(Work to complete) Return, unchanged and with no pictures, the lines below from the very first through the one that contains "7. Precision fixed resistor for thermistors?".

[[ Dataset extract, beginning ]]

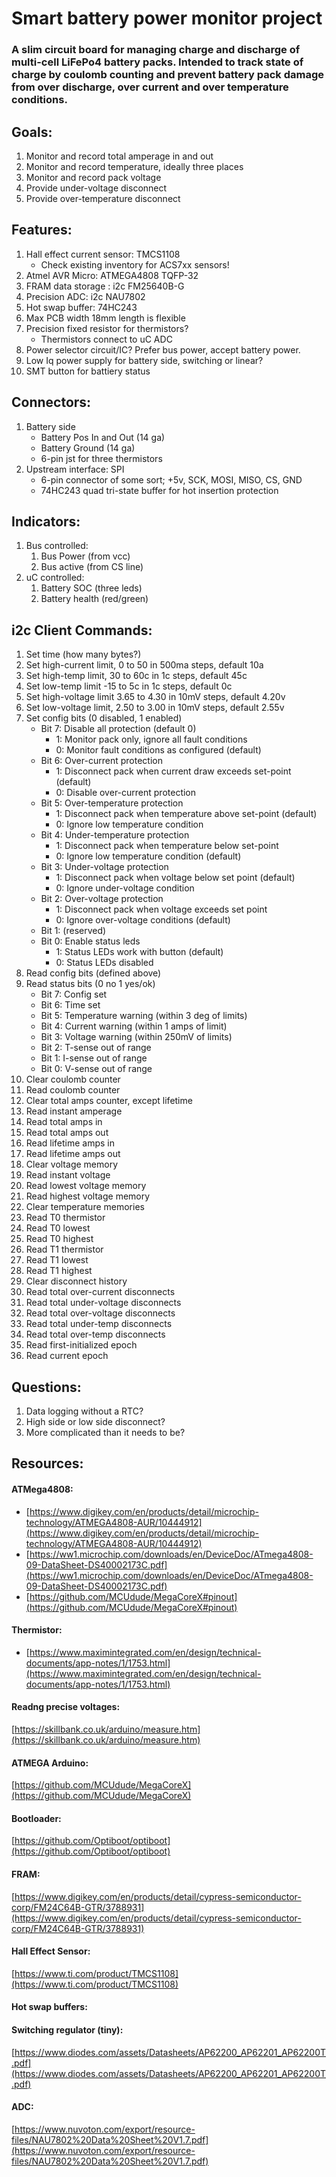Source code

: # Smart battery power monitor project

### A slim circuit board for managing charge and discharge of multi-cell LiFePo4 battery packs. Intended to track state of charge by coulomb counting and prevent battery pack damage from over discharge, over current and over temperature conditions.

## Goals:

1. Monitor and record total amperage in and out
2. Monitor and record temperature, ideally three places
3. Monitor and record pack voltage
4. Provide under-voltage disconnect
5. Provide over-temperature disconnect

## Features:

1. Hall effect current sensor: TMCS1108
   * Check existing inventory for ACS7xx sensors!
2. Atmel AVR Micro: ATMEGA4808 TQFP-32
3. FRAM data storage : i2c FM25640B-G
4. Precision ADC: i2c NAU7802
5. Hot swap buffer: 74HC243
6. Max PCB width 18mm length is flexible
7. Precision fixed resistor for thermistors?
   * Thermistors connect to uC ADC
8. Power selector circuit/IC? Prefer bus power, accept battery power.
9. Low Iq power supply for battery side, switching or linear?
10. SMT button for battiery status

## Connectors:

1. Battery side
   * Battery Pos In and Out (14 ga)
   * Battery Ground (14 ga)
   * 6-pin jst for three thermistors
2. Upstream interface: SPI
   * 6-pin connector of some sort; +5v, SCK, MOSI, MISO, CS, GND
   * 74HC243 quad tri-state buffer for hot insertion protection

## Indicators:

1. Bus controlled:
   1. Bus Power (from vcc)
   2. Bus active (from CS line)
2. uC controlled:
   1. Battery SOC (three leds)
   2. Battery health (red/green)

## i2c Client Commands:

1. Set time (how many bytes?)
2. Set high-current limit, 0 to 50 in 500ma steps, default 10a
3. Set high-temp limit, 30 to 60c in 1c steps, default 45c
4. Set low-temp limit -15 to 5c in 1c steps, default 0c
5. Set high-voltage limit 3.65 to 4.30 in 10mV steps, default 4.20v
6. Set low-voltage limit, 2.50 to 3.00 in 10mV steps, default 2.55v
7. Set config bits (0 disabled, 1 enabled)
   * Bit 7: Disable all protection (default 0)
     * 1: Monitor pack only, ignore all fault conditions
     * 0: Monitor fault conditions as configured (default)
   * Bit 6: Over-current protection
     * 1: Disconnect pack when current draw exceeds set-point (default)
     * 0: Disable over-current protection
   * Bit 5: Over-temperature protection
     * 1: Disconnect pack when temperature above set-point (default)
     * 0: Ignore low temperature condition
   * Bit 4: Under-temperature protection
     * 1: Disconnect pack when temperature below set-point
     * 0: Ignore low temperature condition (default)
   * Bit 3: Under-voltage protection
     * 1: Disconnect pack when voltage below set point (default)
     * 0: Ignore under-voltage condition
   * Bit 2: Over-voltage protection
     * 1: Disconnect pack when voltage exceeds set point
     * 0: Ignore over-voltage conditions (default)
   * Bit 1: (reserved)
   * Bit 0: Enable status leds
     * 1: Status LEDs work with button (default)
     * 0: Status LEDs disabled
8. Read config bits (defined above)
9. Read status bits (0 no 1 yes/ok)
   * Bit 7: Config set
   * Bit 6: Time set
   * Bit 5: Temperature warning (within 3 deg of limits)
   * Bit 4: Current warning (within 1 amps of limit)
   * Bit 3: Voltage warning (within 250mV of limits)
   * Bit 2: T-sense out of range
   * Bit 1: I-sense out of range
   * Bit 0: V-sense out of range
10. Clear coulomb counter
11. Read coulomb counter
12. Clear total amps counter, except lifetime
13. Read instant amperage
14. Read total amps in
15. Read total amps out
16. Read lifetime amps in
17. Read lifetime amps out
18. Clear voltage memory
19. Read instant voltage
20. Read lowest voltage memory
21. Read highest voltage memory
22. Clear temperature memories
23. Read T0 thermistor
24. Read T0 lowest
25. Read T0 highest
26. Read T1 thermistor
27. Read T1 lowest
28. Read T1 highest
29. Clear disconnect history
30. Read total over-current disconnects
31. Read total under-voltage disconnects
32. Read total over-voltage disconnects
33. Read total under-temp disconnects
34. Read total over-temp disconnects
35. Read first-initialized epoch
36. Read current epoch

## Questions:

1. Data logging without a RTC?
1. High side or low side disconnect?
1. More complicated than it needs to be?

## Resources:

#### ATMega4808:

* [https://www.digikey.com/en/products/detail/microchip-technology/ATMEGA4808-AUR/10444912](https://www.digikey.com/en/products/detail/microchip-technology/ATMEGA4808-AUR/10444912)
* [https://ww1.microchip.com/downloads/en/DeviceDoc/ATmega4808-09-DataSheet-DS40002173C.pdf](https://ww1.microchip.com/downloads/en/DeviceDoc/ATmega4808-09-DataSheet-DS40002173C.pdf)
* [https://github.com/MCUdude/MegaCoreX#pinout](https://github.com/MCUdude/MegaCoreX#pinout)

#### Thermistor:

* [https://www.maximintegrated.com/en/design/technical-documents/app-notes/1/1753.html](https://www.maximintegrated.com/en/design/technical-documents/app-notes/1/1753.html)

#### Readng precise voltages:

[https://skillbank.co.uk/arduino/measure.htm](https://skillbank.co.uk/arduino/measure.htm)

#### ATMEGA Arduino:

[https://github.com/MCUdude/MegaCoreX](https://github.com/MCUdude/MegaCoreX)

#### Bootloader:

[https://github.com/Optiboot/optiboot](https://github.com/Optiboot/optiboot)

#### FRAM:

[https://www.digikey.com/en/products/detail/cypress-semiconductor-corp/FM24C64B-GTR/3788931](https://www.digikey.com/en/products/detail/cypress-semiconductor-corp/FM24C64B-GTR/3788931)

#### Hall Effect Sensor:

[https://www.ti.com/product/TMCS1108](https://www.ti.com/product/TMCS1108)

#### Hot swap buffers:

#### Switching regulator (tiny):

[https://www.diodes.com/assets/Datasheets/AP62200_AP62201_AP62200T.pdf](https://www.diodes.com/assets/Datasheets/AP62200_AP62201_AP62200T.pdf)

#### ADC:

[https://www.nuvoton.com/export/resource-files/NAU7802%20Data%20Sheet%20V1.7.pdf](https://www.nuvoton.com/export/resource-files/NAU7802%20Data%20Sheet%20V1.7.pdf)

[[ Dataset extract, end ]]

(Result below)
Source code

: # Smart battery power monitor project

### A slim circuit board for managing charge and discharge of multi-cell LiFePo4 battery packs. Intended to track state of charge by coulomb counting and prevent battery pack damage from over discharge, over current and over temperature conditions.

## Goals:

1. Monitor and record total amperage in and out
2. Monitor and record temperature, ideally three places
3. Monitor and record pack voltage
4. Provide under-voltage disconnect
5. Provide over-temperature disconnect

## Features:

1. Hall effect current sensor: TMCS1108
   * Check existing inventory for ACS7xx sensors!
2. Atmel AVR Micro: ATMEGA4808 TQFP-32
3. FRAM data storage : i2c FM25640B-G
4. Precision ADC: i2c NAU7802
5. Hot swap buffer: 74HC243
6. Max PCB width 18mm length is flexible
7. Precision fixed resistor for thermistors?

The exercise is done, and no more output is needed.